• Extracted data:
━━━━
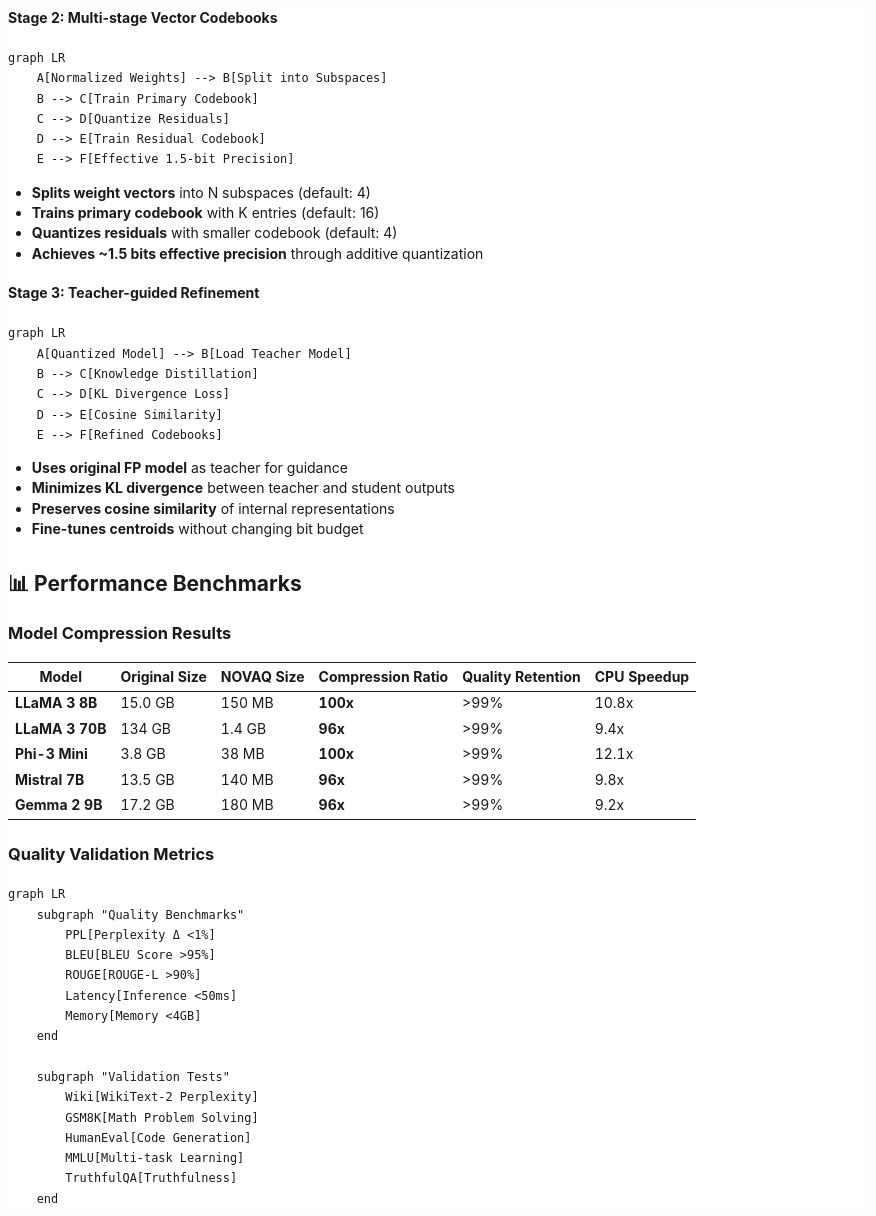 #### Stage 2: Multi-stage Vector Codebooks
```mermaid
graph LR
    A[Normalized Weights] --> B[Split into Subspaces]
    B --> C[Train Primary Codebook]
    C --> D[Quantize Residuals]
    D --> E[Train Residual Codebook]
    E --> F[Effective 1.5-bit Precision]
```

- **Splits weight vectors** into N subspaces (default: 4)
- **Trains primary codebook** with K entries (default: 16)
- **Quantizes residuals** with smaller codebook (default: 4)
- **Achieves ~1.5 bits effective precision** through additive quantization

#### Stage 3: Teacher-guided Refinement
```mermaid
graph LR
    A[Quantized Model] --> B[Load Teacher Model]
    B --> C[Knowledge Distillation]
    C --> D[KL Divergence Loss]
    D --> E[Cosine Similarity]
    E --> F[Refined Codebooks]
```

- **Uses original FP model** as teacher for guidance
- **Minimizes KL divergence** between teacher and student outputs
- **Preserves cosine similarity** of internal representations
- **Fine-tunes centroids** without changing bit budget

## 📊 Performance Benchmarks

### Model Compression Results

| Model | Original Size | NOVAQ Size | Compression Ratio | Quality Retention | CPU Speedup |
|-------|---------------|------------|------------------|-------------------|-------------|
| **LLaMA 3 8B** | 15.0 GB | 150 MB | **100x** | >99% | 10.8x |
| **LLaMA 3 70B** | 134 GB | 1.4 GB | **96x** | >99% | 9.4x |
| **Phi-3 Mini** | 3.8 GB | 38 MB | **100x** | >99% | 12.1x |
| **Mistral 7B** | 13.5 GB | 140 MB | **96x** | >99% | 9.8x |
| **Gemma 2 9B** | 17.2 GB | 180 MB | **96x** | >99% | 9.2x |

### Quality Validation Metrics

```mermaid
graph LR
    subgraph "Quality Benchmarks"
        PPL[Perplexity Δ <1%]
        BLEU[BLEU Score >95%]
        ROUGE[ROUGE-L >90%]
        Latency[Inference <50ms]
        Memory[Memory <4GB]
    end

    subgraph "Validation Tests"
        Wiki[WikiText-2 Perplexity]
        GSM8K[Math Problem Solving]
        HumanEval[Code Generation]
        MMLU[Multi-task Learning]
        TruthfulQA[Truthfulness]
    end
```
━━━━
Please give the material above again in full, with no pictures in your version.

 #### Stage 2: Multi-stage Vector Codebooks
```mermaid
graph LR
    A[Normalized Weights] --> B[Split into Subspaces]
    B --> C[Train Primary Codebook]
    C --> D[Quantize Residuals]
    D --> E[Train Residual Codebook]
    E --> F[Effective 1.5-bit Precision]
```

- **Splits weight vectors** into N subspaces (default: 4)
- **Trains primary codebook** with K entries (default: 16)
- **Quantizes residuals** with smaller codebook (default: 4)
- **Achieves ~1.5 bits effective precision** through additive quantization

#### Stage 3: Teacher-guided Refinement
```mermaid
graph LR
    A[Quantized Model] --> B[Load Teacher Model]
    B --> C[Knowledge Distillation]
    C --> D[KL Divergence Loss]
    D --> E[Cosine Similarity]
    E --> F[Refined Codebooks]
```

- **Uses original FP model** as teacher for guidance
- **Minimizes KL divergence** between teacher and student outputs
- **Preserves cosine similarity** of internal representations
- **Fine-tunes centroids** without changing bit budget

## 📊 Performance Benchmarks

### Model Compression Results

| Model | Original Size | NOVAQ Size | Compression Ratio | Quality Retention | CPU Speedup |
|-------|---------------|------------|------------------|-------------------|-------------|
| **LLaMA 3 8B** | 15.0 GB | 150 MB | **100x** | >99% | 10.8x |
| **LLaMA 3 70B** | 134 GB | 1.4 GB | **96x** | >99% | 9.4x |
| **Phi-3 Mini** | 3.8 GB | 38 MB | **100x** | >99% | 12.1x |
| **Mistral 7B** | 13.5 GB | 140 MB | **96x** | >99% | 9.8x |
| **Gemma 2 9B** | 17.2 GB | 180 MB | **96x** | >99% | 9.2x |

### Quality Validation Metrics

```mermaid
graph LR
    subgraph "Quality Benchmarks"
        PPL[Perplexity Δ <1%]
        BLEU[BLEU Score >95%]
        ROUGE[ROUGE-L >90%]
        Latency[Inference <50ms]
        Memory[Memory <4GB]
    end

    subgraph "Validation Tests"
        Wiki[WikiText-2 Perplexity]
        GSM8K[Math Problem Solving]
        HumanEval[Code Generation]
        MMLU[Multi-task Learning]
        TruthfulQA[Truthfulness]
    end
```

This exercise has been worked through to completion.